▶ _INSTRUCTIONS TO FOLLOW_:
Without its pictures, the listing below is to be transcribed exactly.

***** DATA EXTRACTS *****

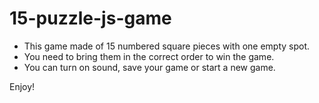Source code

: # 15-puzzle-js-game

* This game made of 15 numbered square pieces with one empty spot. 
* You need to bring them in the correct order to win the game.
* You can turn on sound, save your game or start a new game.

Enjoy!

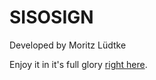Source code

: # SISOSIGN

Developed by Moritz Lüdtke

Enjoy it in it's full glory [right here](https://sisosign.herokuapp.com/).
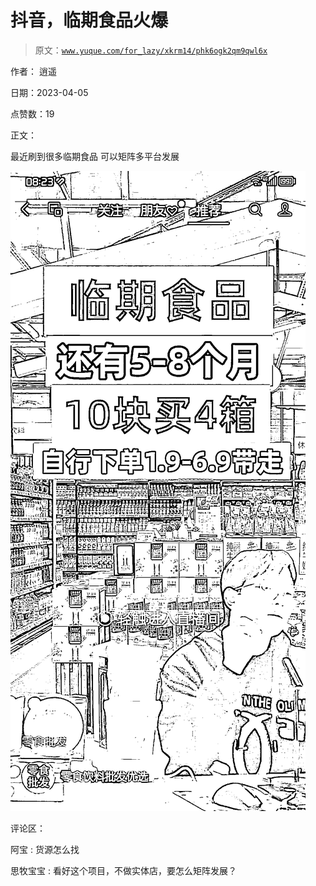 # 抖音，临期食品火爆

> 原文：[`www.yuque.com/for_lazy/xkrm14/phk6ogk2qm9qwl6x`](https://www.yuque.com/for_lazy/xkrm14/phk6ogk2qm9qwl6x)

作者： 逍遥

日期：2023-04-05

点赞数：19

正文：

最近刷到很多临期食品 可以矩阵多平台发展

![](img/38154cd1267c9bfdab52bfe0d1b395c1.png)  

评论区：

阿宝 : 货源怎么找

思牧宝宝 : 看好这个项目，不做实体店，要怎么矩阵发展？

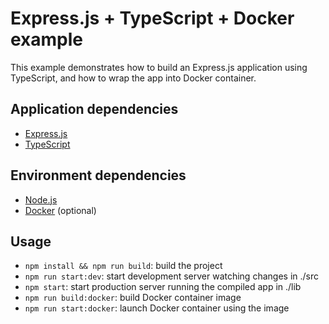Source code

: # Express.js + TypeScript + Docker example

This example demonstrates how to build an Express.js application using TypeScript, and how to wrap the app into Docker container.

## Application dependencies

- [Express.js](https://expressjs.com)
- [TypeScript](https://www.typescriptlang.org)

## Environment dependencies

- [Node.js](nodejs.org)
- [Docker](https://store.docker.com/search?offering=community&type=edition) (optional)

## Usage

- `npm install && npm run build`: build the project
- `npm run start:dev`: start development server watching changes in ./src
- `npm start`: start production server running the compiled app in ./lib
- `npm run build:docker`: build Docker container image
- `npm run start:docker`: launch Docker container using the image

*****

▶ _TASK ANSWER_:
Source code

: # 15-puzzle-js-game

* This game made of 15 numbered square pieces with one empty spot. 
* You need to bring them in the correct order to win the game.
* You can turn on sound, save your game or start a new game.

Enjoy!

Source code

: # SISOSIGN

Developed by Moritz Lüdtke

Enjoy it in it's full glory [right here](https://sisosign.herokuapp.com/).
 # 抖音，临期食品火爆

> 原文：[`www.yuque.com/for_lazy/xkrm14/phk6ogk2qm9qwl6x`](https://www.yuque.com/for_lazy/xkrm14/phk6ogk2qm9qwl6x)

作者： 逍遥

日期：2023-04-05

点赞数：19

正文：

最近刷到很多临期食品 可以矩阵多平台发展

![](img/38154cd1267c9bfdab52bfe0d1b395c1.png)  

评论区：

阿宝 : 货源怎么找

思牧宝宝 : 看好这个项目，不做实体店，要怎么矩阵发展？

Source code

: # Express.js + TypeScript + Docker example

This example demonstrates how to build an Express.js application using TypeScript, and how to wrap the app into Docker container.

## Application dependencies

- [Express.js](https://expressjs.com)
- [TypeScript](https://www.typescriptlang.org)

## Environment dependencies

- [Node.js](nodejs.org)
- [Docker](https://store.docker.com/search?offering=community&type=edition) (optional)

## Usage

- `npm install && npm run build`: build the project
- `npm run start:dev`: start development server watching changes in ./src
- `npm start`: start production server running the compiled app in ./lib
- `npm run build:docker`: build Docker container image
- `npm run start:docker`: launch Docker container using the image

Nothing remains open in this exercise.